Malika Sorel : Au vu de ce qui est actuellement exposé au tribunal à propos de ce lynchage, je ne pense pas que ce meurtre soit à mettre intégralement sur le compte d’un affrontement inter-ethnique. Par contre, il donne des indications sur la montée des tensions communautaires, qui sont une réalité. Le fait que le frère de la victime ait suggéré d’établir un constat amiable, à savoir le recours aux règles françaises, a été perçu comme une humiliation. Une des phrases prononcées donne une clé : "Vous voulez faire les Français, vous êtes morts". Et selon la mère de la victime, son fils a été identifié par l’un des agresseurs comme le « sale blanc » qui a appelé la police. Tout est ensuite allé très vite. D’après la bande vidéo, le lynchage n’a duré qu’une poignée de secondes.
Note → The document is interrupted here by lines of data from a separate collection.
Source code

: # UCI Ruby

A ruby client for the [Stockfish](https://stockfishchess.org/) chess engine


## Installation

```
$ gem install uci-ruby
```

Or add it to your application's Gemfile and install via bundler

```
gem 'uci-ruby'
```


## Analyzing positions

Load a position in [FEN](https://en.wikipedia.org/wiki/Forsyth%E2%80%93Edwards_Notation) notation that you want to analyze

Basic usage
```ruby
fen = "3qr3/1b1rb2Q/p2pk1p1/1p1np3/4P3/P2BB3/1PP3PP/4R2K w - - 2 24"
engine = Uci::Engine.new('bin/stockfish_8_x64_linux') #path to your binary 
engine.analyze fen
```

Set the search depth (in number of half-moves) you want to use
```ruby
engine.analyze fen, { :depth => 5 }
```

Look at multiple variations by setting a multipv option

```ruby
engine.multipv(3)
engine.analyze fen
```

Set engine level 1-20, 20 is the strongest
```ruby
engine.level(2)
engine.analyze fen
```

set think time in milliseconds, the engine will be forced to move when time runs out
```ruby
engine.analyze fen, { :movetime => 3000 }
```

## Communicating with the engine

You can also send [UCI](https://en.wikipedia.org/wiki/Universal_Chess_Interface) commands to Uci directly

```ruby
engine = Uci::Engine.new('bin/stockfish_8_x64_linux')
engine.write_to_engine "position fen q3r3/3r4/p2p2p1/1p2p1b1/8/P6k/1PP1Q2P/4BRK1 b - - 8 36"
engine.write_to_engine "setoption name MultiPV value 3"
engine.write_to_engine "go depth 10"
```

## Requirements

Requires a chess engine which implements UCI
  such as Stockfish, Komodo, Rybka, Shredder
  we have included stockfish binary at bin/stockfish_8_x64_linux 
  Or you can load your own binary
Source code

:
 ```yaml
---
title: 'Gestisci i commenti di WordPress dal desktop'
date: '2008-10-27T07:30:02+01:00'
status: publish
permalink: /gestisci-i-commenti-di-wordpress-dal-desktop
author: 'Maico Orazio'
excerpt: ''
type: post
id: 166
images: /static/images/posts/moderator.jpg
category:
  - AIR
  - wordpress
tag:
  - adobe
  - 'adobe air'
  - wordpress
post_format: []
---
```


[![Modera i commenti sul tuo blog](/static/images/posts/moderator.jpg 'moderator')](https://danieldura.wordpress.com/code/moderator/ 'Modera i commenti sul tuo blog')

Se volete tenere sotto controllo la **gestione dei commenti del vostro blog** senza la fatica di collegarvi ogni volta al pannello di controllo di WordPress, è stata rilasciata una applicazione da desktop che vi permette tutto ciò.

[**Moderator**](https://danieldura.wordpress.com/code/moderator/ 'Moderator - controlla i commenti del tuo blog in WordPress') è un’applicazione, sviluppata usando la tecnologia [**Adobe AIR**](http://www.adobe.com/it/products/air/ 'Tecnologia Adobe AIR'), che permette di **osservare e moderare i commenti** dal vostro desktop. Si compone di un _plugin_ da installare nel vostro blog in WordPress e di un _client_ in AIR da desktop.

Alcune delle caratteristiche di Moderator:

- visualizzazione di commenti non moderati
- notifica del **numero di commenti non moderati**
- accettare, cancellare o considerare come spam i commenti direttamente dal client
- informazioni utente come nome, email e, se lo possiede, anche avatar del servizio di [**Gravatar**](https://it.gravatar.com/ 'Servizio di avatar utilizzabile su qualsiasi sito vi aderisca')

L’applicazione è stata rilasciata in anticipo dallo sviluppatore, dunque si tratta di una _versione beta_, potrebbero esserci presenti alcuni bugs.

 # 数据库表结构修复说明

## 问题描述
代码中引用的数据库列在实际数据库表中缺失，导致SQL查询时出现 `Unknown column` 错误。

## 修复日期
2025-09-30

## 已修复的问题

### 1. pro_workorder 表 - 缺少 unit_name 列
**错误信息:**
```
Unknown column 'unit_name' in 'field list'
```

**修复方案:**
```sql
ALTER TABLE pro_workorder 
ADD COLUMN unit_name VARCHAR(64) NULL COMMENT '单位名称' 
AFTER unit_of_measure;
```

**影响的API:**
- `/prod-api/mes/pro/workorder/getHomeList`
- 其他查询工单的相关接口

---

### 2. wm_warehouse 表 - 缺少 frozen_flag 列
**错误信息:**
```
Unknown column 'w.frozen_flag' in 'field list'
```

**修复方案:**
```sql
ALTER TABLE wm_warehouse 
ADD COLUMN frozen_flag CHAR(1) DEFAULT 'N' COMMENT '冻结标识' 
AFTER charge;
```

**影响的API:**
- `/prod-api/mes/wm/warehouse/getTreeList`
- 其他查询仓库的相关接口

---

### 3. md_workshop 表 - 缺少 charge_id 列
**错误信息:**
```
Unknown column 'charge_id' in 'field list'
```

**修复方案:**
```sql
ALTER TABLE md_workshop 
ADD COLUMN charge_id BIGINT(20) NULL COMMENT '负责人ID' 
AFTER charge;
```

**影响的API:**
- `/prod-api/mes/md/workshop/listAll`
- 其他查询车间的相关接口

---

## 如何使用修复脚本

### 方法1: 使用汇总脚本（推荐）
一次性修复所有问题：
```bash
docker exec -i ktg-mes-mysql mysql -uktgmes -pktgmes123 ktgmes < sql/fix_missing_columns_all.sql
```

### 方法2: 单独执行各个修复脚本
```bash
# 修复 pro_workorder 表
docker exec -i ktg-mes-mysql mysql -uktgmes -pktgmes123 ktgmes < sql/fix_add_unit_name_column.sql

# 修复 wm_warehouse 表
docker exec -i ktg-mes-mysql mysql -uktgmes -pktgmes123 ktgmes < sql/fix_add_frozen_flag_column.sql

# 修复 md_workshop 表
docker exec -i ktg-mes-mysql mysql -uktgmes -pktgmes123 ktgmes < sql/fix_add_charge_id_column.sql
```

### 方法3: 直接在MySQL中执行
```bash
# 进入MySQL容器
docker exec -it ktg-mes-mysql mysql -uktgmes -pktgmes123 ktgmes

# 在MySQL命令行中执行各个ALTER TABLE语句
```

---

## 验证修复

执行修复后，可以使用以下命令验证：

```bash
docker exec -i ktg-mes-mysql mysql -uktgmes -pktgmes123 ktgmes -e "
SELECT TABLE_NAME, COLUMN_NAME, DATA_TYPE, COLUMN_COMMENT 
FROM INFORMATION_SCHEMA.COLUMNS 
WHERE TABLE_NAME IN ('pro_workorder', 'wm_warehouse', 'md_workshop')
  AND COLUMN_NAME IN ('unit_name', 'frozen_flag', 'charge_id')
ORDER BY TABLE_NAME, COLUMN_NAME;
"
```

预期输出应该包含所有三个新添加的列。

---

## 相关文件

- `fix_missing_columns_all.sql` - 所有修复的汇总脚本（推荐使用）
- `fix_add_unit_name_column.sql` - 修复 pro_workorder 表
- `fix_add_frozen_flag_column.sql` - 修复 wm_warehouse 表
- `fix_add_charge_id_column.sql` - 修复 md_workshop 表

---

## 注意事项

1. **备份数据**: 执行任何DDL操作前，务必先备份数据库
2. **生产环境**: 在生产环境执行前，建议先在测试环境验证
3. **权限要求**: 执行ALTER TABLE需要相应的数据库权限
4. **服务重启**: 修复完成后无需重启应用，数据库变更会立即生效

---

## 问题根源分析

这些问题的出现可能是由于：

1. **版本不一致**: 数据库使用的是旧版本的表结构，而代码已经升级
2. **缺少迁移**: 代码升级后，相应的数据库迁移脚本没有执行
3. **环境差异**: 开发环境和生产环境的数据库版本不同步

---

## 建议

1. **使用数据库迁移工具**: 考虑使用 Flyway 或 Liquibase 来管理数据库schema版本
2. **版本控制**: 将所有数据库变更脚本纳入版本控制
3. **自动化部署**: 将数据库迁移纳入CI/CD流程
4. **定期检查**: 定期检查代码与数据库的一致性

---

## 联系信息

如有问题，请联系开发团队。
Il y a bien d’autres éléments qu’il serait important de relever. J’en citerai un, le fonctionnement en meute. Lors de l’accrochage sur l’A13, ils ont un problème, ils appellent aussitôt leurs potes en renfort : "Va chercher le téléphone, appelle la bande de la cité." Ces derniers arrivent alors pour prêter main forte : la responsabilité s’en trouve ainsi diluée. Il n’y a pas d’individu mais seulement un groupe, une bande, une meute qui tente d’imposer que tout soit régi selon ses propres règles, à savoir la loi du plus fort – à entendre au sens de la force physique - intimidation - brutalité. Or, la règle qui leur a alors été proposée était celle des Français, soit à l’amiable. Cela présente deux tares selon leur mentalité : c’est un règlement français et de plus, il est perçu par eux comme un règlement de type féminin : soit l’humiliation suprême ! Le règlement masculin étant celui qui se fait selon le rapport de force. Cela donne une indication sur la réalité des problèmes auxquels notre société est confrontée, réalité bien loin de celle que les pouvoirs publics aiment à nous décrire, à savoir que tout se ramène à un problème social et à la discrimination dont ces individus seraient victimes de la part des Français.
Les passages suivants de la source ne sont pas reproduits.